Plympton Priory, as with the vast majority of emerging Augustinian houses in the late eleventh, early twelfth centuries, was founded by, and during the centuries in which it thrived--going from strength to strength, it would seem--maintained an ongoing relationship with both the bishop and an important episcopal center, in this case, Exeter. This is a differentiating characteristic of Augustinian houses, arising also from the fact that Augustine himself lived an essentially monastic life, while serving as a bishop, responsible both for pastoral care, as well as providing educative impetus, within the context of the contemplative life. The combination of episcopal connection with learning would seem to be an important individuating factor for the emerging Augustinian order, yet this is difficult to define since it is largely spiritual in nature. Fizzard has brought together both the topic of spiritual basis and the practicalities of management, endowment, loss and gain, as well as the challenges of interaction between bishops, regular, and secular canons throughout the five centuries of the Priory's existence as an Augustinian house.

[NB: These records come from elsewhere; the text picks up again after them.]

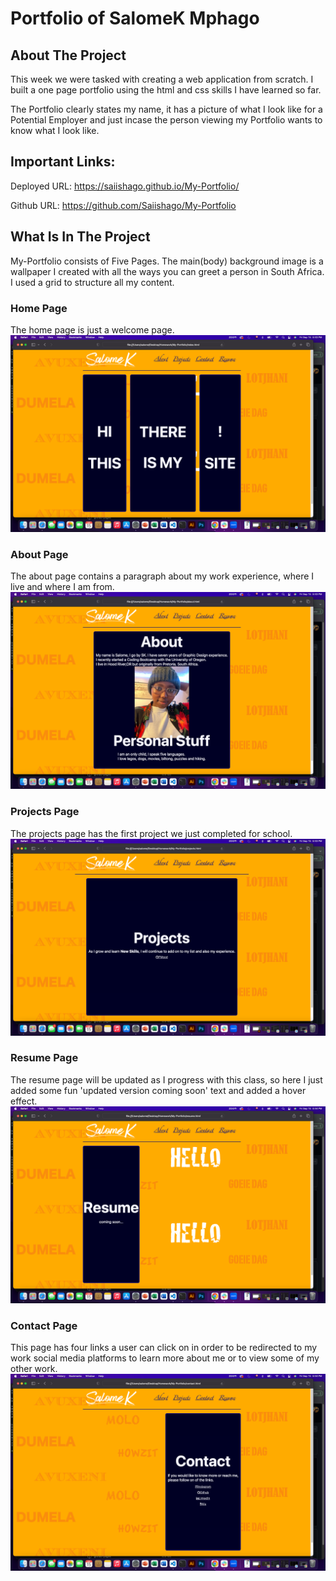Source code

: # Portfolio of SalomeK Mphago

## About The Project

This week we were tasked with creating a web application from scratch. I built a one page portfolio using the html and css skills I have learned so far.

The Portfolio clearly states my name, it has a picture of what I look like for a Potential Employer and just incase the person viewing my Portfolio wants to know what I look like.

## Important Links:

Deployed URL: https://saiishago.github.io/My-Portfolio/

Github URL: https://github.com/Saiishago/My-Portfolio


## What Is In The Project

My-Portfolio consists of Five Pages. The main(body) background image is a wallpaper I created with all the ways you can greet a person in South Africa.
I used a grid to structure all my content.

### Home Page
The home page is just a welcome page.
![Alt text](Images/HomePage.png)

### About Page
The about page contains a paragraph about my work experience, where I live and where I am from.
![Alt text](Images/AboutPage.png)

### Projects Page
The projects page has the first project we just completed for school.
![Alt text](Images/ProjectsPage.png)

### Resume Page
The resume page will be updated as I progress with this class, so here I just added some fun 'updated version coming soon' text and added a hover effect.
![Alt text](Images/ResumePage.png)

### Contact Page
This page has four links a user can click on in order to be redirected to my work social media platforms to learn more about me or to view some of my other work.
![!\[Alt text\](Images/ResumePage.png)](Images/ContactPage.png)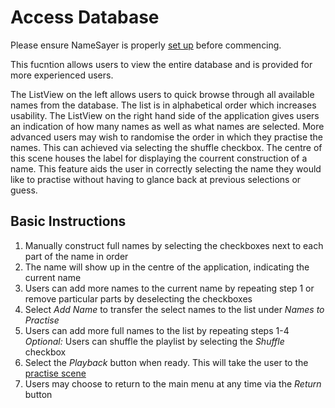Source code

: # Access Database
Please ensure NameSayer is properly [set up](https://github.com/jordansimsmith/namesayer-part03/blob/master/Manual/SetUp.md) before commencing.

This fucntion allows users to view the entire database and is provided for more experienced users.

The ListView on the left allows users to quick browse through all available names from the database. The list is in alphabetical order which increases usability. The ListView on the right hand side of the application gives users an indication of how many names as well as what names are selected. More advanced users may wish to randomise the order in which they practise the names. This can achieved via selecting the shuffle checkbox. The centre of this scene houses the label for displaying the courrent construction of a name. This feature aids the user in correctly selecting the name they would like to practise without having to glance back at previous selections or guess.

## Basic Instructions

1. Manually construct full names by selecting the checkboxes next to each part of the name in order
2. The name will show up in the centre of the application, indicating the current name
3. Users can add more names to the current name by repeating step 1 or remove particular parts by deselecting the checkboxes
4. Select *Add Name* to transfer the select names to the list under *Names to Practise*
5. Users can add more full names to the list by repeating steps 1-4
*Optional:* Users can shuffle the playlist by selecting the *Shuffle* checkbox
6. Select the *Playback* button when ready. This will take the user to the [practise scene](https://github.com/jordansimsmith/namesayer-part03/blob/master/manual/practice.md)
7. Users may choose to return to the main menu at any time via the *Return* button

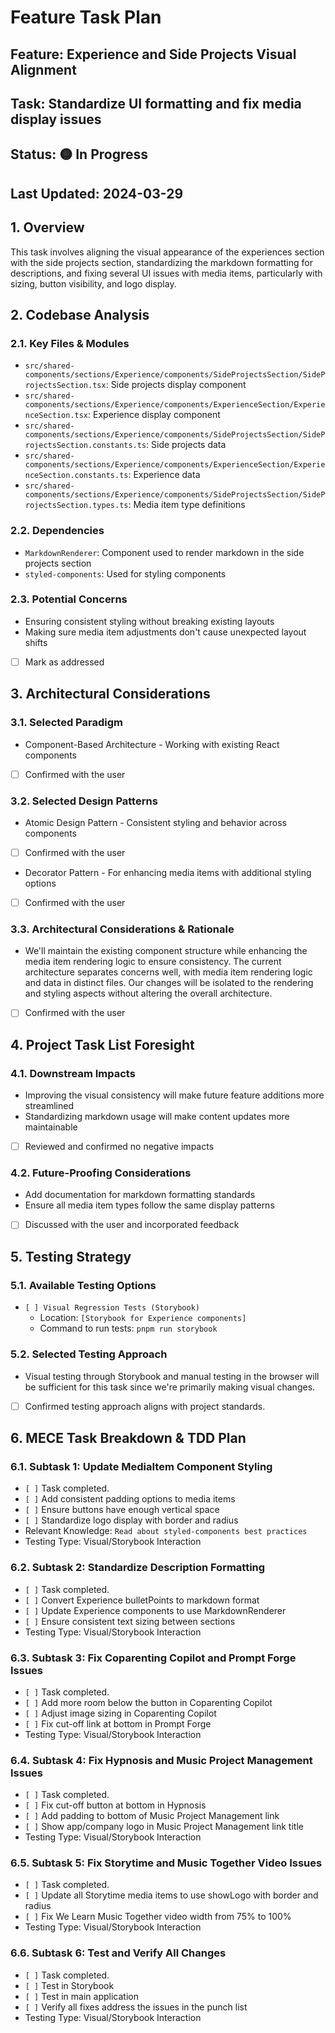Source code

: # Feature Task Plan

## Feature: Experience and Side Projects Visual Alignment

## Task: Standardize UI formatting and fix media display issues

## Status: 🟡 In Progress

## Last Updated: 2024-03-29

## 1. Overview

This task involves aligning the visual appearance of the experiences section with the side projects section, standardizing the markdown formatting for descriptions, and fixing several UI issues with media items, particularly with sizing, button visibility, and logo display.

## 2. Codebase Analysis

### 2.1. Key Files & Modules

* `src/shared-components/sections/Experience/components/SideProjectsSection/SideProjectsSection.tsx`: Side projects display component
* `src/shared-components/sections/Experience/components/ExperienceSection/ExperienceSection.tsx`: Experience display component
* `src/shared-components/sections/Experience/components/SideProjectsSection/SideProjectsSection.constants.ts`: Side projects data
* `src/shared-components/sections/Experience/components/ExperienceSection/ExperienceSection.constants.ts`: Experience data
* `src/shared-components/sections/Experience/components/SideProjectsSection/SideProjectsSection.types.ts`: Media item type definitions

### 2.2. Dependencies

* `MarkdownRenderer`: Component used to render markdown in the side projects section
* `styled-components`: Used for styling components

### 2.3. Potential Concerns

* Ensuring consistent styling without breaking existing layouts
* Making sure media item adjustments don't cause unexpected layout shifts
* [ ] Mark as addressed

## 3. Architectural Considerations

### 3.1. Selected Paradigm

* Component-Based Architecture - Working with existing React components
* [ ] Confirmed with the user

### 3.2. Selected Design Patterns

* Atomic Design Pattern - Consistent styling and behavior across components
* [ ] Confirmed with the user
* Decorator Pattern - For enhancing media items with additional styling options
* [ ] Confirmed with the user

### 3.3. Architectural Considerations & Rationale

* We'll maintain the existing component structure while enhancing the media item rendering logic to ensure consistency. The current architecture separates concerns well, with media item rendering logic and data in distinct files. Our changes will be isolated to the rendering and styling aspects without altering the overall architecture.
* [ ] Confirmed with the user

## 4. Project Task List Foresight

### 4.1. Downstream Impacts

* Improving the visual consistency will make future feature additions more streamlined
* Standardizing markdown usage will make content updates more maintainable
* [ ] Reviewed and confirmed no negative impacts

### 4.2. Future-Proofing Considerations

* Add documentation for markdown formatting standards
* Ensure all media item types follow the same display patterns
* [ ] Discussed with the user and incorporated feedback

## 5. Testing Strategy

### 5.1. Available Testing Options

* `[ ] Visual Regression Tests (Storybook)`
    * Location: `[Storybook for Experience components]`
    * Command to run tests: `pnpm run storybook`

### 5.2. Selected Testing Approach

* Visual testing through Storybook and manual testing in the browser will be sufficient for this task since we're primarily making visual changes.
* [ ] Confirmed testing approach aligns with project standards.

## 6. MECE Task Breakdown & TDD Plan

### 6.1. Subtask 1: Update MediaItem Component Styling

* `[ ]` Task completed.
* `[ ]` Add consistent padding options to media items
* `[ ]` Ensure buttons have enough vertical space
* `[ ]` Standardize logo display with border and radius
* Relevant Knowledge: `Read about styled-components best practices`
* Testing Type: Visual/Storybook Interaction

### 6.2. Subtask 2: Standardize Description Formatting

* `[ ]` Task completed.
* `[ ]` Convert Experience bulletPoints to markdown format
* `[ ]` Update Experience components to use MarkdownRenderer
* `[ ]` Ensure consistent text sizing between sections
* Testing Type: Visual/Storybook Interaction

### 6.3. Subtask 3: Fix Coparenting Copilot and Prompt Forge Issues

* `[ ]` Task completed.
* `[ ]` Add more room below the button in Coparenting Copilot
* `[ ]` Adjust image sizing in Coparenting Copilot
* `[ ]` Fix cut-off link at bottom in Prompt Forge
* Testing Type: Visual/Storybook Interaction

### 6.4. Subtask 4: Fix Hypnosis and Music Project Management Issues

* `[ ]` Task completed.
* `[ ]` Fix cut-off button at bottom in Hypnosis
* `[ ]` Add padding to bottom of Music Project Management link
* `[ ]` Show app/company logo in Music Project Management link title
* Testing Type: Visual/Storybook Interaction

### 6.5. Subtask 5: Fix Storytime and Music Together Video Issues

* `[ ]` Task completed.
* `[ ]` Update all Storytime media items to use showLogo with border and radius
* `[ ]` Fix We Learn Music Together video width from 75% to 100%
* Testing Type: Visual/Storybook Interaction

### 6.6. Subtask 6: Test and Verify All Changes

* `[ ]` Task completed.
* `[ ]` Test in Storybook
* `[ ]` Test in main application
* `[ ]` Verify all fixes address the issues in the punch list
* Testing Type: Visual/Storybook Interaction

Her study is not only an important addition to a growing literature on early medieval Augustinian houses, but also due to her careful documentation, provides a wealth of information concerning this particular monastic situation, including addressing the assumption "that canons of this order were traditionally involved in pastoral care" (246). Fizzard concludes that "it would be unwise to assume that the participation of the Augustinian canons in the cure [and care] of souls was commonplace." Perhaps this is one of the reasons for its eventual dissolution. In any case, one of Fizzard's summarizing conclusions aptly accounts for the value of this study: "By engaging in a close analysis of an individual house of Augustinian canons, it has been possible to learn much about the creation, endowment, difficulties, successes, and activities of the canons at this locale" (246).